Inside, a gaunt man with patchy stubble spun toward us, a plasma pistol clutched in trembling hands. His eyes widened with recognition, then fear.
“You’re here to kill me, aren’t you?” Krenis’s voice cracked. The room around him was filthy, littered with food containers and bedding. A portable console glowed in one corner, surrounded by data chips.
Korvan stepped forward. “That depends on whether you make yourself useful. Who’s the traitor?”
Krenis backed up, pistol wavering between us. “No, no. Not that simple. I need... I need guarantees. Safe passage. Payment. Then we talk.”
“You’re in no position to negotiate,” Korvan said, his voice dropping to a dangerous register that made the hair on my neck stand up.
I watched Krenis’s face, saw the panic rising. This approach wasn’t going to work. The man was terrified—and terrified people made stupid, unpredictable choices.
“Wait,” I said, stepping between them. “You can’t just threaten him. Let me handle this.”

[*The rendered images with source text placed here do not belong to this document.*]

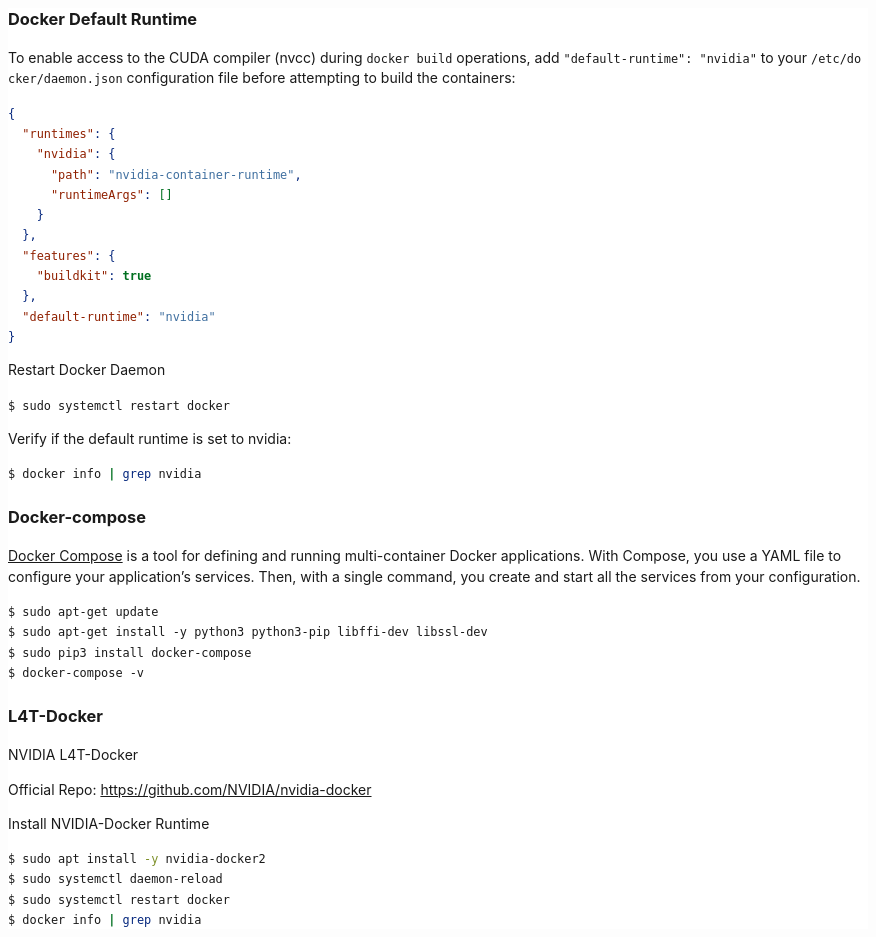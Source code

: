 ### Docker Default Runtime

To enable access to the CUDA compiler (nvcc) during `docker build` operations, add `"default-runtime": "nvidia"` to your `/etc/docker/daemon.json` configuration file before attempting to build the containers:

```json
{
  "runtimes": {
    "nvidia": {
      "path": "nvidia-container-runtime",
      "runtimeArgs": []
    }
  },
  "features": {
    "buildkit": true
  },
  "default-runtime": "nvidia"
}
```

Restart Docker Daemon

```bash
$ sudo systemctl restart docker
```

Verify if the default runtime is set to nvidia:

```bash
$ docker info | grep nvidia
```

### Docker-compose

[Docker Compose](https://docs.docker.com/compose/) is a tool for defining and running multi-container Docker applications. With Compose, you use a YAML file to configure your application’s services. Then, with a single command, you create and start all the services from your configuration.

```
$ sudo apt-get update
$ sudo apt-get install -y python3 python3-pip libffi-dev libssl-dev
$ sudo pip3 install docker-compose
$ docker-compose -v
```

### L4T-Docker

NVIDIA L4T-Docker

Official Repo: https://github.com/NVIDIA/nvidia-docker

Install NVIDIA-Docker Runtime

```bash
$ sudo apt install -y nvidia-docker2
$ sudo systemctl daemon-reload
$ sudo systemctl restart docker
$ docker info | grep nvidia
```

Korvan’s jaw tightened, but he didn’t stop me.
I turned to Krenis, keeping my hands visible. “Look, we just want information. You give us what we need, we’re gone. Nobody gets hurt.”
Krenis’s eyes darted between us. “You don’t understand. If I talk... if they find out I talked...”
“We can protect you,” I said.
“No one can protect me from them!”
“Who’s ‘them’?” I asked.
Korvan grabbed my arm, pulling me back. “This isn’t your fight, Iria. You don’t understand what’s at stake.”
I yanked my arm free, stepping closer to him, my voice low. “Maybe I don’t. But I know you’re not getting what you want by scaring him to death.”
We stood face to face, barely inches apart. I felt his breath on my skin, warm and surprisingly sweet. His expression shifted, anger giving way to something else as his eyes dropped briefly to my mouth.
The room suddenly felt too small, too hot. I should step back. I should look away. I should?—
“Wait!” Krenis yelled. “I’ll talk!”
The standoff had clearly pushed him to a breaking point. He looked between us, calculating his odds. Whatever he feared about the repercussions of talking, he’d realized being on the run from the Fangs forever was worse.
“There’s a data chip,” he said nervously. “In the console. It has names, dates, communications. Everything you need.”